Been wading through briars for years.


----------



## Jarred (May 2, 2009)

Im in. Like Jody said its second only to bass fishing.


----------



## Dead Eye Eddy (May 3, 2009)

I don't get to go as often as I'd like, since I don't have my own dogs, but there's nothing more exciting than a pack of beagles burning a rabbit's tail (except maybe a fired-up gobbler headed your way).


----------



## deerslaya1129 (May 3, 2009)

Im in.


----------



## ramblinroads (May 3, 2009)

im here to


----------



## madrabbit (May 3, 2009)

checkin in


----------



## Little Rabbit (May 3, 2009)

Little Rabbit is Here


----------



## Rabbitslayer97 (May 3, 2009)

rabbit slayer reportin in !


----------



## Ruger#3 (May 3, 2009)

Well this is a fine start....keepem coming folks!


----------



## Hardwood (May 3, 2009)

I'm a rookie, but havin a ball with it.


----------



## ABAC33 (May 4, 2009)

nothin better, just got to love em dogs ballin after them bunnies


----------



## saw (May 4, 2009)

I'm here, got a realitively young pack his year though


----------



## COUNTRY-BUMPKIN (May 4, 2009)

We're in!! Just in it for the beagle music


----------



## GA HOUNDHUNTER (May 4, 2009)

I'm  bringing the heat to them cottontails all year long!


----------



## hillbilly30120 (May 5, 2009)

the hillbilly will be runnin an gunnin but with a much younger pack of hounds this year....... 1 vet. and 4 around one year old but man they sure are runnin good for young hounds.......

hillbilly


----------



## goose buster (May 5, 2009)

I'm in 7 females.3times a week.


----------



## swamp fox (May 5, 2009)

swamp fox on the prowl


----------



## woods-n-water (May 5, 2009)

my five year old would be very upset if i didnt take her, natural born killa


----------



## Dr.
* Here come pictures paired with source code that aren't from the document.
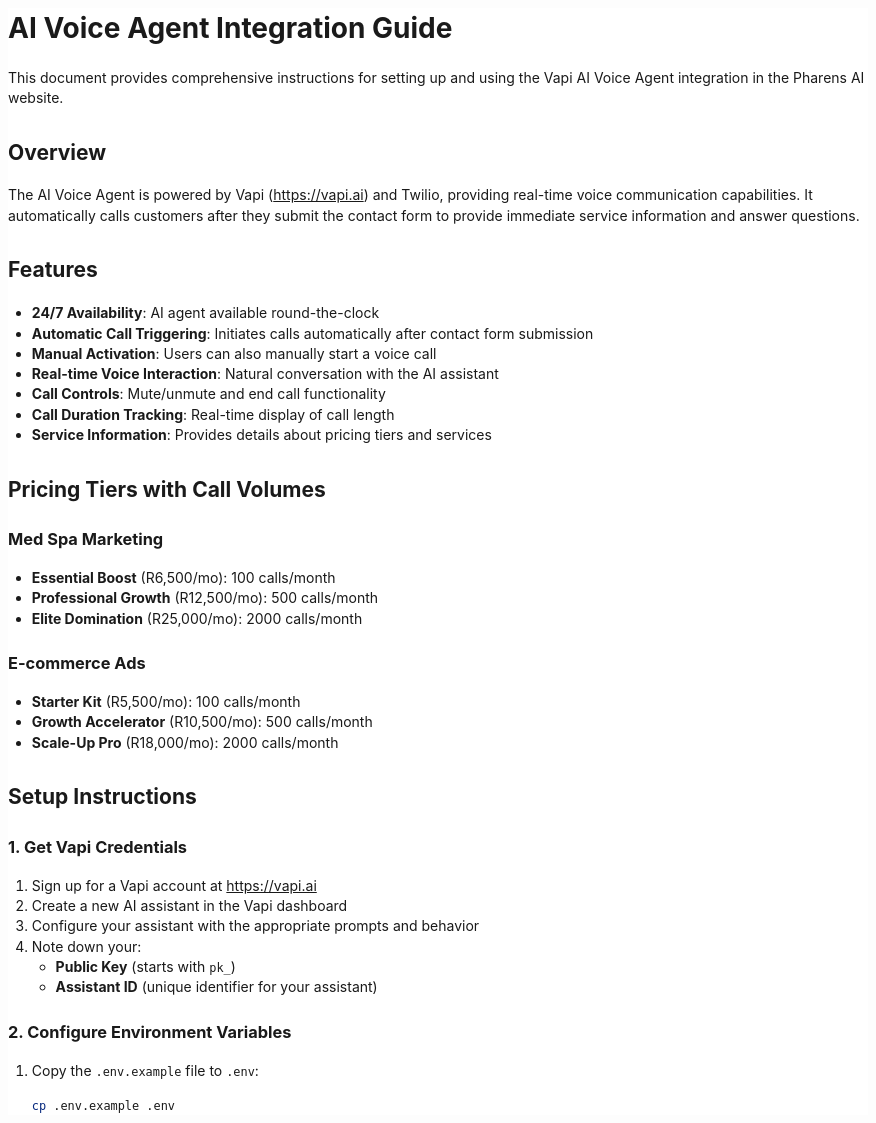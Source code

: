 # AI Voice Agent Integration Guide

This document provides comprehensive instructions for setting up and using the Vapi AI Voice Agent integration in the Pharens AI website.

## Overview

The AI Voice Agent is powered by Vapi (https://vapi.ai) and Twilio, providing real-time voice communication capabilities. It automatically calls customers after they submit the contact form to provide immediate service information and answer questions.

## Features

- **24/7 Availability**: AI agent available round-the-clock
- **Automatic Call Triggering**: Initiates calls automatically after contact form submission
- **Manual Activation**: Users can also manually start a voice call
- **Real-time Voice Interaction**: Natural conversation with the AI assistant
- **Call Controls**: Mute/unmute and end call functionality
- **Call Duration Tracking**: Real-time display of call length
- **Service Information**: Provides details about pricing tiers and services

## Pricing Tiers with Call Volumes

### Med Spa Marketing
- **Essential Boost** (R6,500/mo): 100 calls/month
- **Professional Growth** (R12,500/mo): 500 calls/month
- **Elite Domination** (R25,000/mo): 2000 calls/month

### E-commerce Ads
- **Starter Kit** (R5,500/mo): 100 calls/month
- **Growth Accelerator** (R10,500/mo): 500 calls/month
- **Scale-Up Pro** (R18,000/mo): 2000 calls/month

## Setup Instructions

### 1. Get Vapi Credentials

1. Sign up for a Vapi account at https://vapi.ai
2. Create a new AI assistant in the Vapi dashboard
3. Configure your assistant with the appropriate prompts and behavior
4. Note down your:
   - **Public Key** (starts with `pk_`)
   - **Assistant ID** (unique identifier for your assistant)

### 2. Configure Environment Variables

1. Copy the `.env.example` file to `.env`:
   ```bash
   cp .env.example .env
   ```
Strangelove (May 5, 2009)

goose buster said:
			
		

> I'm in 7 females.3times a week.



Wow.  Just.... wow.


----------



## Cleankill47 (May 5, 2009)

Nothing better to me than my .22 and some nice fields bordered with brush... I've gotten quite a few, never used dogs, though.


----------



## Beagler282 (May 5, 2009)

Nothing like some beagle bluegrass music!


----------



## Kvillehunter (May 5, 2009)

I can't hardley wait till next season, and my dogs can't wait either!!!


----------



## zman (May 6, 2009)

i am in


----------



## tv_racin_fan (May 6, 2009)

I would love to go sometime.


----------



## Retired Army Guy (May 6, 2009)

Oh yea....Pack is growing in size and experience


----------



## drumbum77 (May 6, 2009)

Count me in!!! I can already taste them!!!


----------



## Corey (May 6, 2009)

When the tailgate drops.......Im in


----------



## bustinbunnies (May 6, 2009)

bustin bunnies need i say more!!!!!!!!!!


----------



## coltc (May 6, 2009)

I'm in........


----------



## 2-shot (May 6, 2009)

Love it, but not so good when I load my vest pockets with Here,here shells!


----------



## yonceyboy (May 6, 2009)

Im all for it got turkey on the brain right now come may 16 back to scratching up them hounds.


----------



## Rabbit Hunter 101 (May 6, 2009)

Im in


----------



## Rabbitman (May 6, 2009)

Im know i in


----------



## Streetsweeper (May 6, 2009)

I can't wait.............................thought about taking a trip to Texas. It's open year round there..................


----------



## justinbowtech (May 7, 2009)

Im ready


----------



## specialk (May 8, 2009)

Streetsweeper said:


> ....... Texas. It's open year round there..................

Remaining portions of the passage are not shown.